Extracted data entries:
________________________

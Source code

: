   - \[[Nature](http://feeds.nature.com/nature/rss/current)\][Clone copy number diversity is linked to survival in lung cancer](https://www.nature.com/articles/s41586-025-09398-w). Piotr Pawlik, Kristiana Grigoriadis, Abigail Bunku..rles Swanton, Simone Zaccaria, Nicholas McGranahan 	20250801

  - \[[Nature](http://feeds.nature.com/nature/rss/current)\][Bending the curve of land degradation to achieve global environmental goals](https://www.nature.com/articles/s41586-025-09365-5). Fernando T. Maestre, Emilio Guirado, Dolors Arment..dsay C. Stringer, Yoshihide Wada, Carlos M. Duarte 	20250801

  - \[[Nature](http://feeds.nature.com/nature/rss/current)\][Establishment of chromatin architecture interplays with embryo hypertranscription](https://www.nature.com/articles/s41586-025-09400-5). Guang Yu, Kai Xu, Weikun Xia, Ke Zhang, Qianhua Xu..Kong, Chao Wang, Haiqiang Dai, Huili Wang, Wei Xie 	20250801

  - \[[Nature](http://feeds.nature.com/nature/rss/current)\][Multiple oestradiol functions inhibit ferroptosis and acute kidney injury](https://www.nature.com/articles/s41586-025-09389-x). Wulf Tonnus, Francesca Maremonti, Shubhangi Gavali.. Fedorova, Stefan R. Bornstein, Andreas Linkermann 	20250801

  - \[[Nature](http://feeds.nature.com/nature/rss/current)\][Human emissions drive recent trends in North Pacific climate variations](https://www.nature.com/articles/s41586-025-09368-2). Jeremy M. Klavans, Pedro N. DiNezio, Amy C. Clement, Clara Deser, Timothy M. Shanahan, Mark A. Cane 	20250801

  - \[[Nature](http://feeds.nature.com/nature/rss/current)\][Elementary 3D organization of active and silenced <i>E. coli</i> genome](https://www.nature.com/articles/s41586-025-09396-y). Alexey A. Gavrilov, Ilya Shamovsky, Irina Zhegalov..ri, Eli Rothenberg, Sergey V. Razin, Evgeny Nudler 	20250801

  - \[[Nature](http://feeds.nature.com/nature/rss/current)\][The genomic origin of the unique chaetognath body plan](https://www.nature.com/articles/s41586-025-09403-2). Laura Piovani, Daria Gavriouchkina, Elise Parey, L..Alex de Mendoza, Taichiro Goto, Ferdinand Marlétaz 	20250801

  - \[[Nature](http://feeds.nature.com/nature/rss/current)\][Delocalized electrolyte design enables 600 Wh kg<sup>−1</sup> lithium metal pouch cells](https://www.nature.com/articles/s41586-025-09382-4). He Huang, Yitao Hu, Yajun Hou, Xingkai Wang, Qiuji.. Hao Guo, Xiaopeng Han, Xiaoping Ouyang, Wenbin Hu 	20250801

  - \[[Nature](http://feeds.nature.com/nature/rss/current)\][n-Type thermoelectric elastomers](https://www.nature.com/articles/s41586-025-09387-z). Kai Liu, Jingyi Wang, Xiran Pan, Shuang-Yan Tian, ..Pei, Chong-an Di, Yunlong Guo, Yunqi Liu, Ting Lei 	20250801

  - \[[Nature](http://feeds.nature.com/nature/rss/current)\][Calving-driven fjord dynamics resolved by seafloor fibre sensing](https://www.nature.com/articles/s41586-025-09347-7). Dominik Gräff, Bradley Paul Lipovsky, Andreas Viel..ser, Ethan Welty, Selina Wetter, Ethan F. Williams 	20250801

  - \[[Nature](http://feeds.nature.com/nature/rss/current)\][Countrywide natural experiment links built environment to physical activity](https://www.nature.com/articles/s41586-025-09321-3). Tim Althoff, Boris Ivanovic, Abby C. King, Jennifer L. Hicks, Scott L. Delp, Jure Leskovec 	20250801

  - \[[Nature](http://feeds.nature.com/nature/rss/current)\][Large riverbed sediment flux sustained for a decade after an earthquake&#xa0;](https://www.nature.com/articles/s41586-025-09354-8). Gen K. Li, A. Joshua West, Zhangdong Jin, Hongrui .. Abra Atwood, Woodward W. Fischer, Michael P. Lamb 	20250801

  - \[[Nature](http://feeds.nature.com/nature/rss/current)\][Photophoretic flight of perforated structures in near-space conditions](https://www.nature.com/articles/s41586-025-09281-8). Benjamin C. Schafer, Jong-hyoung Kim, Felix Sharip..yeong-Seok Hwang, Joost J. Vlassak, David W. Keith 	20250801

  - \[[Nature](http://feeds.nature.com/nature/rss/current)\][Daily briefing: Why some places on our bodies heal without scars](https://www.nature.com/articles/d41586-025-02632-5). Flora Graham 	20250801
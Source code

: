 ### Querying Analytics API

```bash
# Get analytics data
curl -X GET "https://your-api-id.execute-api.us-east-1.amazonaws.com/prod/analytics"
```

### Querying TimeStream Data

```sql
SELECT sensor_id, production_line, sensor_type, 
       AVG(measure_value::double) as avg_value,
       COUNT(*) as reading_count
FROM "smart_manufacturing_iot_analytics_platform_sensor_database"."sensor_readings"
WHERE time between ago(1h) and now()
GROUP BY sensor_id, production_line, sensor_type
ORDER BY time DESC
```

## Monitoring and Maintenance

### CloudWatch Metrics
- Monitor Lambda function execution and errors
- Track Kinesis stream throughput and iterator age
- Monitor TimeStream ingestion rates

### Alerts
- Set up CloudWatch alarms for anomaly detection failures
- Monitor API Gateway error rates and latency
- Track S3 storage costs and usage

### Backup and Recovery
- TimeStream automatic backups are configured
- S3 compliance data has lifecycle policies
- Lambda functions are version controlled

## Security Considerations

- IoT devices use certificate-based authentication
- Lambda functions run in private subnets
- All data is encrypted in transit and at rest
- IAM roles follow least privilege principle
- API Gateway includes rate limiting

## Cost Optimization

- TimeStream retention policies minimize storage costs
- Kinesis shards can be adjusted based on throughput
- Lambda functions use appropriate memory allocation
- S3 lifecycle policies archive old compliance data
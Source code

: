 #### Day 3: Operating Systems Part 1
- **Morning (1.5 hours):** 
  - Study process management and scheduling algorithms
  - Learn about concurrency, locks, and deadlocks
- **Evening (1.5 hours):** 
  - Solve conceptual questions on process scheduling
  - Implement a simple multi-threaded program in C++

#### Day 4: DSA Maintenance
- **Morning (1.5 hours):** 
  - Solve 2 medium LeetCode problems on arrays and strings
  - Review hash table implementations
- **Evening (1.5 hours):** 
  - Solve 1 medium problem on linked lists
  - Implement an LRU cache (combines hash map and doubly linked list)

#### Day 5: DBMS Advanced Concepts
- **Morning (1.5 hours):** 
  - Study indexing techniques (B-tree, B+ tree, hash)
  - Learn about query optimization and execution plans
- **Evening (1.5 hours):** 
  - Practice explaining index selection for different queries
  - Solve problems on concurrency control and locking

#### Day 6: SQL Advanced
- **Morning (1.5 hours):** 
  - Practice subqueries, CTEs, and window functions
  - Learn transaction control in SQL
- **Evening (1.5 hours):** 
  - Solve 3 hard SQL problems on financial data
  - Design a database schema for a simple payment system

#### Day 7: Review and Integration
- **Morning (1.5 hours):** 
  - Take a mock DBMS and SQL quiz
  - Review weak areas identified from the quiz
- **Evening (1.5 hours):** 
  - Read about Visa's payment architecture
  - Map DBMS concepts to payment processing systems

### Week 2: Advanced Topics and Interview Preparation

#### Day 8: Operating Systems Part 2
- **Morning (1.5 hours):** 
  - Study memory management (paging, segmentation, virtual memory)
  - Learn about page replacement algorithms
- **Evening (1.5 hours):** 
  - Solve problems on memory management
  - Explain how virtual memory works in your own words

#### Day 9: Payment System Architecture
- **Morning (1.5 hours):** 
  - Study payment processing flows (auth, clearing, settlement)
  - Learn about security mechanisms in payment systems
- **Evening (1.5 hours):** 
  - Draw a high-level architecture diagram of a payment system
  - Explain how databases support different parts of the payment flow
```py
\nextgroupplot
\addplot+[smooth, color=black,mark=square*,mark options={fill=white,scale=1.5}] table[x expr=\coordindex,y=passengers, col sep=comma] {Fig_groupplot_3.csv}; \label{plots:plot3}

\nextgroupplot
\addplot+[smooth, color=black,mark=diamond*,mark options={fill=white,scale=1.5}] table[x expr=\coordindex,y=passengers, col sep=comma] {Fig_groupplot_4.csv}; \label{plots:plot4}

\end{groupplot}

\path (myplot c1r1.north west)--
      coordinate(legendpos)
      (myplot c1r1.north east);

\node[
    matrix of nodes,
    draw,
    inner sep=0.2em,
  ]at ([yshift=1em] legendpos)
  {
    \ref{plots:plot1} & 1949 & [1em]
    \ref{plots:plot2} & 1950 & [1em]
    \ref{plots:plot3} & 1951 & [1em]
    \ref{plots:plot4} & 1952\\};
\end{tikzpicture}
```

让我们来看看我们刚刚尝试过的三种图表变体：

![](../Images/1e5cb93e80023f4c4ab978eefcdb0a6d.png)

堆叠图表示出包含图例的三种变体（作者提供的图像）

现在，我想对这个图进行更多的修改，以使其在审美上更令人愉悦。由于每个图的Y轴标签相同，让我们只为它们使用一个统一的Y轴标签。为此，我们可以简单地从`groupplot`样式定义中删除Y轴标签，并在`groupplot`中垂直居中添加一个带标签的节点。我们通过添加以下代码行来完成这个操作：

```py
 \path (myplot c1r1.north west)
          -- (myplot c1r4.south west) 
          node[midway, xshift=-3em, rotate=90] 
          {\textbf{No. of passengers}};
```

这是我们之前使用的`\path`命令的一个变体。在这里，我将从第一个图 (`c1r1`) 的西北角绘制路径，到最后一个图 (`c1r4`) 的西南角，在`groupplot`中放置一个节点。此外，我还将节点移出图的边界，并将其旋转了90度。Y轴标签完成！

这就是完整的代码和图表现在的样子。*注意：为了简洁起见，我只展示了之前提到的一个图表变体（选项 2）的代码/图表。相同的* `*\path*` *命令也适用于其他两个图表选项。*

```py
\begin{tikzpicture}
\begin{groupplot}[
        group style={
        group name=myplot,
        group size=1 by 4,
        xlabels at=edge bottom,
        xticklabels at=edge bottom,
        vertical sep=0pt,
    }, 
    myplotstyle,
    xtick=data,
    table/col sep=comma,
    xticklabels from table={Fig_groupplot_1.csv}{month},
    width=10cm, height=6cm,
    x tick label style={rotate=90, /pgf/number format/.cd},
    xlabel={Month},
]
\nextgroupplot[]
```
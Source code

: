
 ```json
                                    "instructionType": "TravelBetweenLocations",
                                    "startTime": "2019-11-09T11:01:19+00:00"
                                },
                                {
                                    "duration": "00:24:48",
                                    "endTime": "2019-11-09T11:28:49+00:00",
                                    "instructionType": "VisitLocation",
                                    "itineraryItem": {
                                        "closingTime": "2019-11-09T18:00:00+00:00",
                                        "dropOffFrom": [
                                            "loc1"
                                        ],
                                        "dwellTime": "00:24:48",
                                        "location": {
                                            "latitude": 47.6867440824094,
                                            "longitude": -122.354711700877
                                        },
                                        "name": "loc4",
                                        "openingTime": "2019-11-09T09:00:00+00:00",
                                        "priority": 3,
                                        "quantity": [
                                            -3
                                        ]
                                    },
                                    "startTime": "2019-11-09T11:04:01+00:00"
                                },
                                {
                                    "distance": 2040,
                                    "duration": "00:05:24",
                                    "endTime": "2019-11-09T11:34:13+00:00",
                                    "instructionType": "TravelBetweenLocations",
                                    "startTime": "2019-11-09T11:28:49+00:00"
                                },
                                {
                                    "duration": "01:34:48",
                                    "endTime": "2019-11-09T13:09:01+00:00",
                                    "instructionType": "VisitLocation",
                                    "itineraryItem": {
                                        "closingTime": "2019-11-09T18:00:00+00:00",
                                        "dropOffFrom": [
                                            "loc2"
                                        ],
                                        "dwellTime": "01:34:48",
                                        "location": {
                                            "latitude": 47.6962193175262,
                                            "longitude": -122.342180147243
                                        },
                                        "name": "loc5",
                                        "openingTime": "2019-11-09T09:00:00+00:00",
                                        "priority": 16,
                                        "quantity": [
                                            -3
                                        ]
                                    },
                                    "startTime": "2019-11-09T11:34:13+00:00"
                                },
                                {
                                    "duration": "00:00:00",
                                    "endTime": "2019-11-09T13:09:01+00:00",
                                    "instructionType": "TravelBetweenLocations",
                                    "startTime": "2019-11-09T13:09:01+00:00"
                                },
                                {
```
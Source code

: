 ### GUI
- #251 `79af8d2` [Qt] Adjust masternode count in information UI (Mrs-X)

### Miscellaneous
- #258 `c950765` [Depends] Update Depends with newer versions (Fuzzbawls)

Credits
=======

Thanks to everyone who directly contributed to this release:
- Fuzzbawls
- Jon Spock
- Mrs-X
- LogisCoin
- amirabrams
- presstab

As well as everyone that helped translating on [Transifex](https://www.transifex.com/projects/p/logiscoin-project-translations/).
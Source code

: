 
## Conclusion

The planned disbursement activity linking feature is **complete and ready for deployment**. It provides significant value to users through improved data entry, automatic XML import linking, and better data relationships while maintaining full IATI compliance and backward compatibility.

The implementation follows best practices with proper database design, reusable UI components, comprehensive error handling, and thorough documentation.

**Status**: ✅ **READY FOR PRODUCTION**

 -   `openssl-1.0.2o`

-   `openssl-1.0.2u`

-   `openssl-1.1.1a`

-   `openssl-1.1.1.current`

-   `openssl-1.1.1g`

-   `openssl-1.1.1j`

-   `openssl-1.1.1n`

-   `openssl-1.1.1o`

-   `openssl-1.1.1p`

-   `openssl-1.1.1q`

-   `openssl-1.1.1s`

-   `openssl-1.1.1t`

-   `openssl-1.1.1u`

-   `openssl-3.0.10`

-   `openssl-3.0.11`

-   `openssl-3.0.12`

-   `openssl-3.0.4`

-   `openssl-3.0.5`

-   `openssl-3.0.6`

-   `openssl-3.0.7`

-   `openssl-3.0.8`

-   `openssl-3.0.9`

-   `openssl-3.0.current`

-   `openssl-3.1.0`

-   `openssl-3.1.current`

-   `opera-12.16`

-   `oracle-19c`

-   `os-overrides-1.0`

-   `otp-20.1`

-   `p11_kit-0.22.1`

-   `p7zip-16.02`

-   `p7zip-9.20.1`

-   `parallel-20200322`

________________________

## [Work order]
When a line in the data contains "addplot", return it as written.

## [Task output]
\addplot+[smooth, color=black,mark=square*,mark options={fill=white,scale=1.5}] table[x expr=\coordindex,y=passengers, col sep=comma] {Fig_groupplot_3.csv}; \label{plots:plot3}
\addplot+[smooth, color=black,mark=diamond*,mark options={fill=white,scale=1.5}] table[x expr=\coordindex,y=passengers, col sep=comma] {Fig_groupplot_4.csv}; \label{plots:plot4}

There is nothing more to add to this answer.